## Task to complete
Scan the entries below for the word "takahanga" and copy every line in which it occurs.

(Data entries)
+ + + + + + +

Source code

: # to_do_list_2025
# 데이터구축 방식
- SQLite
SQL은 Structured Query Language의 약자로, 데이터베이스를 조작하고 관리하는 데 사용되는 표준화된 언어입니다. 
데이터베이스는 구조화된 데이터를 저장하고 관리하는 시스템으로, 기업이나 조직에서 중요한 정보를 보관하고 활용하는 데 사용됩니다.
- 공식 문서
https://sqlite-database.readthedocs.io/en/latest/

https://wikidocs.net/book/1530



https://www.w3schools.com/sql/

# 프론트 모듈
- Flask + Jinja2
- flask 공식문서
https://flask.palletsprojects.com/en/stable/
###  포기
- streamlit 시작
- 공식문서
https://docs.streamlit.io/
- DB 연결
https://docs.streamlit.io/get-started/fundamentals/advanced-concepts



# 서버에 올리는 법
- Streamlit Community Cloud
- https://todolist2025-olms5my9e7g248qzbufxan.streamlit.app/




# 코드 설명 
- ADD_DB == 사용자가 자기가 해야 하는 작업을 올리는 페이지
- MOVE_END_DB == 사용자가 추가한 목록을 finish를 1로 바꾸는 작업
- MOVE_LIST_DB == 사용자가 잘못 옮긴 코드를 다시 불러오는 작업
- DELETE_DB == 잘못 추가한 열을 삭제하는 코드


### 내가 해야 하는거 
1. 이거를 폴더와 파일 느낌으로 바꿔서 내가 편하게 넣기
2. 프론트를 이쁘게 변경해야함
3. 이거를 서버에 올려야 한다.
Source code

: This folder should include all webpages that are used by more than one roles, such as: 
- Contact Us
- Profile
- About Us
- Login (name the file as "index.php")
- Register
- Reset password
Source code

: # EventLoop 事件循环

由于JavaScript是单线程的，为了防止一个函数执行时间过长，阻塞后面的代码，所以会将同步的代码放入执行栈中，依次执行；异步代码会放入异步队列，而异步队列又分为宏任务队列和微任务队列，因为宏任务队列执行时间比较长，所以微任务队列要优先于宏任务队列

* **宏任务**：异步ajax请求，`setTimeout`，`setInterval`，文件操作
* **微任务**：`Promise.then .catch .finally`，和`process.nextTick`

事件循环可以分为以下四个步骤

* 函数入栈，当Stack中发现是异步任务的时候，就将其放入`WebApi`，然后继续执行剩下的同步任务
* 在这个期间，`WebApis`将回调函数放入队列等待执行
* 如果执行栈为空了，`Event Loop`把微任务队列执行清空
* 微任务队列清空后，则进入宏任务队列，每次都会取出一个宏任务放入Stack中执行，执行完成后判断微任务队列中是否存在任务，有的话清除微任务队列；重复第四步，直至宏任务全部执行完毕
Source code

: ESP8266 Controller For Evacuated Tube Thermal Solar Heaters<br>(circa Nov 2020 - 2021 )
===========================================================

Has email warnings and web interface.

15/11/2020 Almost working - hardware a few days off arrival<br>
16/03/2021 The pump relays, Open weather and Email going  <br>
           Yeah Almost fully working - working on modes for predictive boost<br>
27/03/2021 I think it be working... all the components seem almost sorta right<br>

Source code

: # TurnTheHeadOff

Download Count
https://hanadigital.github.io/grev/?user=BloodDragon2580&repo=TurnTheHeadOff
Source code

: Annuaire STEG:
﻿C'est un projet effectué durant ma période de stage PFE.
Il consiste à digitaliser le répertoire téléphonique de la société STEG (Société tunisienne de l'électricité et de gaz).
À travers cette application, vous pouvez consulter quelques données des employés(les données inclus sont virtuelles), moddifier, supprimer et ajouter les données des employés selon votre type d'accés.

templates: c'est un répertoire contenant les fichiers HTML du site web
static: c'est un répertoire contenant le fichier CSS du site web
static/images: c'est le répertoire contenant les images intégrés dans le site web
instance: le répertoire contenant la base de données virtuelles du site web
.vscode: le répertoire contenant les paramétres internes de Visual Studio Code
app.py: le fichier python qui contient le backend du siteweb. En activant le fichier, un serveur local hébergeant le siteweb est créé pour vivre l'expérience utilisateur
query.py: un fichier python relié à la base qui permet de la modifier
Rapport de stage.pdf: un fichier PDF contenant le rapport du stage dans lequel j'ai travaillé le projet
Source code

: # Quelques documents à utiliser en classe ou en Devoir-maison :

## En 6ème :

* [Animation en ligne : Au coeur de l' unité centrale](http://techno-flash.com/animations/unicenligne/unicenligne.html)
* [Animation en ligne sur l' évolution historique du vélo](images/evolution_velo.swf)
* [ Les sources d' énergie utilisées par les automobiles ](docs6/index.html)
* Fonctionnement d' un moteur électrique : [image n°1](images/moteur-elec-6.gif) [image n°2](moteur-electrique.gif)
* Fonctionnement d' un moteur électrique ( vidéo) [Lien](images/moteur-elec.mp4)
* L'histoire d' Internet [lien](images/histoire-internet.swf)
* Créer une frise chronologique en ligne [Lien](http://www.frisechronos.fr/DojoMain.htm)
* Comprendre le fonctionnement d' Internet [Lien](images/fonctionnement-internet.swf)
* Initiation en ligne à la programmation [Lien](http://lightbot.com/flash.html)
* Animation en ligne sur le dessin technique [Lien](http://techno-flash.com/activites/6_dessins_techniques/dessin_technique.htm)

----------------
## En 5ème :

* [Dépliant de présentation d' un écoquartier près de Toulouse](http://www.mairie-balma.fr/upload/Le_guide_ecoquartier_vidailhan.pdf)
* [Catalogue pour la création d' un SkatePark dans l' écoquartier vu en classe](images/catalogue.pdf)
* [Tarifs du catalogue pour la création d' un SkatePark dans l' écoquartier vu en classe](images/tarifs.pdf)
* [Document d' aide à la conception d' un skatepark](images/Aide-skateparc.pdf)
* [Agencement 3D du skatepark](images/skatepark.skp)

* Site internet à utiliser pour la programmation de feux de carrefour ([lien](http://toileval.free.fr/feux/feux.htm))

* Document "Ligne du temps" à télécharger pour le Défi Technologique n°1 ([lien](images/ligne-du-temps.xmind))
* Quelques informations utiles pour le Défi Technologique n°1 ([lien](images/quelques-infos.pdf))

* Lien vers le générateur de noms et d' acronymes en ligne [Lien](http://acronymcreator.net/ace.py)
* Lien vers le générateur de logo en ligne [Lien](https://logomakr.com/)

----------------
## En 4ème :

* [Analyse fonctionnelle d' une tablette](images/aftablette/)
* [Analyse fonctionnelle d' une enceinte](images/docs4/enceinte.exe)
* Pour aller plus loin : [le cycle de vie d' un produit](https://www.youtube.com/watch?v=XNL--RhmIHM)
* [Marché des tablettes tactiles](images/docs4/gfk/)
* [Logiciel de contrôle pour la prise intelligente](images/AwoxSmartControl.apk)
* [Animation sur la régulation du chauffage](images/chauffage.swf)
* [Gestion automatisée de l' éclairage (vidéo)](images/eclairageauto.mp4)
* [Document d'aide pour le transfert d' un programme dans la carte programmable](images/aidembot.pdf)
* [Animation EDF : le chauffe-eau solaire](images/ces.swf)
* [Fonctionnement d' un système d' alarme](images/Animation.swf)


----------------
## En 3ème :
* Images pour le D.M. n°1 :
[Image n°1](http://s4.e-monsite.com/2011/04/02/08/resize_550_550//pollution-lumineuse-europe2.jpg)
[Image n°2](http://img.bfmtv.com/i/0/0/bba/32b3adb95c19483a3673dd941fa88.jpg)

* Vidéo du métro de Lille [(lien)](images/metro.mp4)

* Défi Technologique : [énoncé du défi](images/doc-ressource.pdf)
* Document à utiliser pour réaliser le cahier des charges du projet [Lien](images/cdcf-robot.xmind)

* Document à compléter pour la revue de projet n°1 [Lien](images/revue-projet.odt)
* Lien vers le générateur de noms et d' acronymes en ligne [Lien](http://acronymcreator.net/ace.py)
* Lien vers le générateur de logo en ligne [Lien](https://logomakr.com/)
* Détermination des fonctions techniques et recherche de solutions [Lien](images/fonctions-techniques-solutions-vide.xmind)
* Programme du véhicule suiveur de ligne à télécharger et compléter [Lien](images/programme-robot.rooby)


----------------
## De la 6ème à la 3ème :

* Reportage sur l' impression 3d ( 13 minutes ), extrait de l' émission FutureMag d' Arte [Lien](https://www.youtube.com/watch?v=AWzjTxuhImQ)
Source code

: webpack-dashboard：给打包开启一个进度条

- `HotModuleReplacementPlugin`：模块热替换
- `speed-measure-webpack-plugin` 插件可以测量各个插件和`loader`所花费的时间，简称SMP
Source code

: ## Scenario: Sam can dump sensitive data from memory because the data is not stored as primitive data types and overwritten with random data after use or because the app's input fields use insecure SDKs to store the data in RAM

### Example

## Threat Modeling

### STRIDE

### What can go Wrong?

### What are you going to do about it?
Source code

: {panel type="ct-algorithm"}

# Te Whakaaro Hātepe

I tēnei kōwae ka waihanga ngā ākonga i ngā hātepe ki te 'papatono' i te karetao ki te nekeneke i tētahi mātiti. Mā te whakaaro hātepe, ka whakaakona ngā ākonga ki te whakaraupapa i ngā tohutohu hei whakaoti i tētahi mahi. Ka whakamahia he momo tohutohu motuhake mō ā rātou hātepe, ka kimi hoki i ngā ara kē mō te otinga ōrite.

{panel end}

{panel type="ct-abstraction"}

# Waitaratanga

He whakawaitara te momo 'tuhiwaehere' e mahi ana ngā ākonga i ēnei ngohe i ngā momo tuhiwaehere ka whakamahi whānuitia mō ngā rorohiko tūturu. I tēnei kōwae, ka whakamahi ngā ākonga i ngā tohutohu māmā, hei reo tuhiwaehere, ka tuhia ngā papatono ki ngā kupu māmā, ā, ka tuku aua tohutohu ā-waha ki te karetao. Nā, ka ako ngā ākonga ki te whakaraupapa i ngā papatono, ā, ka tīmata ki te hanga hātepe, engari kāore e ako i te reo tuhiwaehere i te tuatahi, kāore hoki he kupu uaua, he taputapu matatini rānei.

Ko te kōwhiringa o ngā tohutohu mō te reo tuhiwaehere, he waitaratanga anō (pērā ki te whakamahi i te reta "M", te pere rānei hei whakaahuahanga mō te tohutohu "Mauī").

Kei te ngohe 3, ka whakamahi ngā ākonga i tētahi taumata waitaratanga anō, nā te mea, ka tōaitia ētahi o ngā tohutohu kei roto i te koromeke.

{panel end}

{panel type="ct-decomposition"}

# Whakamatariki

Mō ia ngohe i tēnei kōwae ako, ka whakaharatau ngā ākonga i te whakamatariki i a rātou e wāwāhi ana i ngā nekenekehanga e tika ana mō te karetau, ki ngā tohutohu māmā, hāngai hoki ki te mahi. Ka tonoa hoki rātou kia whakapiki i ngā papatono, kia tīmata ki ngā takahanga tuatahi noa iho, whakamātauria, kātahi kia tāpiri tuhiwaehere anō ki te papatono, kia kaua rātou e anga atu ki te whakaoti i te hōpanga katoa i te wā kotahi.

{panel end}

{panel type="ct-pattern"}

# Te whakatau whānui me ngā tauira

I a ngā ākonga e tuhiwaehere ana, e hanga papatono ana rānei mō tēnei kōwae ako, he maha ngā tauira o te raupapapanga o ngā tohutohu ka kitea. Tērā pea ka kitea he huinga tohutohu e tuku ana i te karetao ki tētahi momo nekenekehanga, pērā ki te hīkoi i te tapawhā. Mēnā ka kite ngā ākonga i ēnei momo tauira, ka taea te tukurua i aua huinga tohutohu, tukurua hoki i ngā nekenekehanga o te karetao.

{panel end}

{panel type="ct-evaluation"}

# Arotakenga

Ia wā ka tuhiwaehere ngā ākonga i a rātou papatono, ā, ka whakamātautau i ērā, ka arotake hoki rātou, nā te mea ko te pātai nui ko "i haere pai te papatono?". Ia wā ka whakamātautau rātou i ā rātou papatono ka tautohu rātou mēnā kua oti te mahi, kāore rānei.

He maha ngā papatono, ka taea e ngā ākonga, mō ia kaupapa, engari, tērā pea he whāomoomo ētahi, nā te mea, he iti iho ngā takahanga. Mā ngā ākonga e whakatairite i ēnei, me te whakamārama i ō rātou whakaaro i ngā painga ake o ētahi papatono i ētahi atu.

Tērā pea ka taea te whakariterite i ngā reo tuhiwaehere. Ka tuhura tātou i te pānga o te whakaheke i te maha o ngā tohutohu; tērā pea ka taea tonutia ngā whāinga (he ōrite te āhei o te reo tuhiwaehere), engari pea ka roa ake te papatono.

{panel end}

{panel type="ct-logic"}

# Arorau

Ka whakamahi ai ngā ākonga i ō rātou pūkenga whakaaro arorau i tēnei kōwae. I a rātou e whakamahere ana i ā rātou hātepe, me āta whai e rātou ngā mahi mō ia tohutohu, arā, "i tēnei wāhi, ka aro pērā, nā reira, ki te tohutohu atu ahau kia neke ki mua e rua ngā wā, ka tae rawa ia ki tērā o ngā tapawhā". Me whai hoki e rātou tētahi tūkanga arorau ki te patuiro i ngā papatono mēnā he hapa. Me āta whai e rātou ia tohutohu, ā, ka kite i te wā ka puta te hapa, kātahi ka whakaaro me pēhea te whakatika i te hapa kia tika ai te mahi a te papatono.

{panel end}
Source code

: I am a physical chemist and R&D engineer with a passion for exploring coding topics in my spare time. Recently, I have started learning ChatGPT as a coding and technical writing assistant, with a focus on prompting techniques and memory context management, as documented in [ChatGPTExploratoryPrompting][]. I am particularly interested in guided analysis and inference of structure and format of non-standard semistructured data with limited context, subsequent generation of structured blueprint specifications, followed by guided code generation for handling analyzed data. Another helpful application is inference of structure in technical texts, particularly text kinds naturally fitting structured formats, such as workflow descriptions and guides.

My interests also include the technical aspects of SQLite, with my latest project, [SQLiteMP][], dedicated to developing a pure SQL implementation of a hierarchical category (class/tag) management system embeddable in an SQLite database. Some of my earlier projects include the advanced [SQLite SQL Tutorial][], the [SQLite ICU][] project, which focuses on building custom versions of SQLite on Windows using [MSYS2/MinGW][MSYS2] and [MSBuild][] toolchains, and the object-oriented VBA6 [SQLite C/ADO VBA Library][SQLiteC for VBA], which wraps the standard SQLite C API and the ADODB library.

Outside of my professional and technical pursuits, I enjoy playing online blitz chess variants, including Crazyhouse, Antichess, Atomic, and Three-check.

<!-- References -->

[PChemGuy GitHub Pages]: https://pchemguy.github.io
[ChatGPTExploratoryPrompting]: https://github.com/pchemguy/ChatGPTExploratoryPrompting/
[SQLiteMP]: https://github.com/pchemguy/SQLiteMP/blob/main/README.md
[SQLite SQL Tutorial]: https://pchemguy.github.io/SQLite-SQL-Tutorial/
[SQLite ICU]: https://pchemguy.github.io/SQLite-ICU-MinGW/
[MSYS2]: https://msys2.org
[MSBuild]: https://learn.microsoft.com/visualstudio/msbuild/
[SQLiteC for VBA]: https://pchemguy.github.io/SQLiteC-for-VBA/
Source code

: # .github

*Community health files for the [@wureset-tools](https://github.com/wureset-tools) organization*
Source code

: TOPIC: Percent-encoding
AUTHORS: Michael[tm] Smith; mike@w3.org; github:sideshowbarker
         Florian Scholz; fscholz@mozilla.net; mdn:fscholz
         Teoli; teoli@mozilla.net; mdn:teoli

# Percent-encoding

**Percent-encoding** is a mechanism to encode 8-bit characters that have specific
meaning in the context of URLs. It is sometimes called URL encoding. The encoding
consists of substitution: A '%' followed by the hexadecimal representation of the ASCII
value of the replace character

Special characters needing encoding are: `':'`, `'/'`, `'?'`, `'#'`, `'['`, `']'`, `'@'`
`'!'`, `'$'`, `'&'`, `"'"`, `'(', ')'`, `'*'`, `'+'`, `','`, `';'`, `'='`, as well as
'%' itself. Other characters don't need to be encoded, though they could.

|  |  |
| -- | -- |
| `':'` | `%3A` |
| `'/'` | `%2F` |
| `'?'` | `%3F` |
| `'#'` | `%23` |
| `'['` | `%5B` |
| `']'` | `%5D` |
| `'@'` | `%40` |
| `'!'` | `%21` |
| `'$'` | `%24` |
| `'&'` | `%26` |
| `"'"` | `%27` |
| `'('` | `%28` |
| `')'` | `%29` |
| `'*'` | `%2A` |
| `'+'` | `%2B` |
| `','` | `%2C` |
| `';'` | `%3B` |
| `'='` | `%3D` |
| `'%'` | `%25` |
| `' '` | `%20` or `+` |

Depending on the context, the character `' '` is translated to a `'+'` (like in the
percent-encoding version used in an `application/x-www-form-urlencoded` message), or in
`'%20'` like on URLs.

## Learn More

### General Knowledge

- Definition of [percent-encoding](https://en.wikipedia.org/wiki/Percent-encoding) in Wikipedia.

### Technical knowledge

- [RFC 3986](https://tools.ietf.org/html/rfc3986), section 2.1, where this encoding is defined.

+ + + + + + +

## Written answer
Mō ia ngohe i tēnei kōwae ako, ka whakaharatau ngā ākonga i te whakamatariki i a rātou e wāwāhi ana i ngā nekenekehanga e tika ana mō te karetau, ki ngā tohutohu māmā, hāngai hoki ki te mahi. Ka tonoa hoki rātou kia whakapiki i ngā papatono, kia tīmata ki ngā takahanga tuatahi noa iho, whakamātauria, kātahi kia tāpiri tuhiwaehere anō ki te papatono, kia kaua rātou e anga atu ki te whakaoti i te hōpanga katoa i te wā kotahi.
He maha ngā papatono, ka taea e ngā ākonga, mō ia kaupapa, engari, tērā pea he whāomoomo ētahi, nā te mea, he iti iho ngā takahanga. Mā ngā ākonga e whakatairite i ēnei, me te whakamārama i ō rātou whakaaro i ngā painga ake o ētahi papatono i ētahi atu.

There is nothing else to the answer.